To support locally nameless we have to also include bound
:
inductive TermV4 : Type
| bound (deBruijnIndex : Nat)
| free (name : UID)
| lam (body : ClosureV4)
| app (fun : TermV4) (arg : TermV4)
In fact, we can extend it with more constructors with closures, and it is very clear how the binders work just by looking at the term structure:
| pi (domain : TermV4) (codomain : ClosureV4)
We will never forget to substitute the codomain of a pi type because otherwise there will be a type error in the meta-level language.
Related Work
Coq has two tactics that seemingly do similar things: vm_compute
and native_compute
. The vm_compute
tactic translates Coq terms to an abstract machine (not using HOAS), evaluate it and read-back the result to Coq terms (also not in HOAS), while native_compute
produces machine code and do something similar, but using HOAS in the generated code. For the purpose of conversion checking, it is enough to just compare the results of the abstract machine, and reading back the result is not necessary.

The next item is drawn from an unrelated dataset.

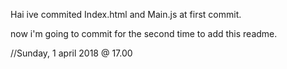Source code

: Hai ive commited Index.html and Main.js at first commit.

now i'm going to commit for the second time to add this readme.

//Sunday, 1 april 2018 @ 17.00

The native code generation is known to be faster than the VM-based approaches, as described in the paper Full Reduction at Full Throttle, and the prior work on vm_compute
is described in A Compiled Implementation of Strong Reduction. Both papers can be found in related papers.
Aya reuses JVM, a highly optimized VM with two JIT compilers that produce machine code, and has HOAS built-in to the core language, so there is no need of reading back -- the result of compilation is directly used in our core language rather than a separately defined language. This also makes it less error-prone because a bug in the compiled code is a bug in the core language, which is well-understood and well-tested. But then the correctness (mainly type safety) of the core language relies on the correctness of the JJH compiler, which we do not intend to formally verify, but we believe (with reasonable confidence due to the amount of testing) that it is correct.
Speaking of VM-based evaluation, Lean4 also has an evaluator based on a VM for interpreting code, and Agda also seems to have an abstract machine for reducing code. These two evaluators, together with vm_compute
, are based on a VM written by the proof assistant developers, which may not be the most efficient VM, and apparently these VMs do not have a second JIT compiler that produces machine code.
JJH relies on the fact that the type checker is written in a VM-based language, but we can do the same thing in a native language by using the JIT compilation feature of LLVM or GCC. In the first Workshop on Implementations of Type Systems (WITS), I had the privilege to listen to an exciting talk on an ongoing work on Lean4 that JIT-compiles tactics to native code. They will have a similar advantage to JJH, but it only works on tactics rather than the whole language.
When I was at the workshop, I was very jealous of the Lean team to have the manpower and resource to do such a thing -- I have been dreaming to do it for a long time (inspired by the work by András Kovács and Minghao Liu on mlang
). But look at what we've done now! I am satisfied ♪(≧∀≦)ゞ.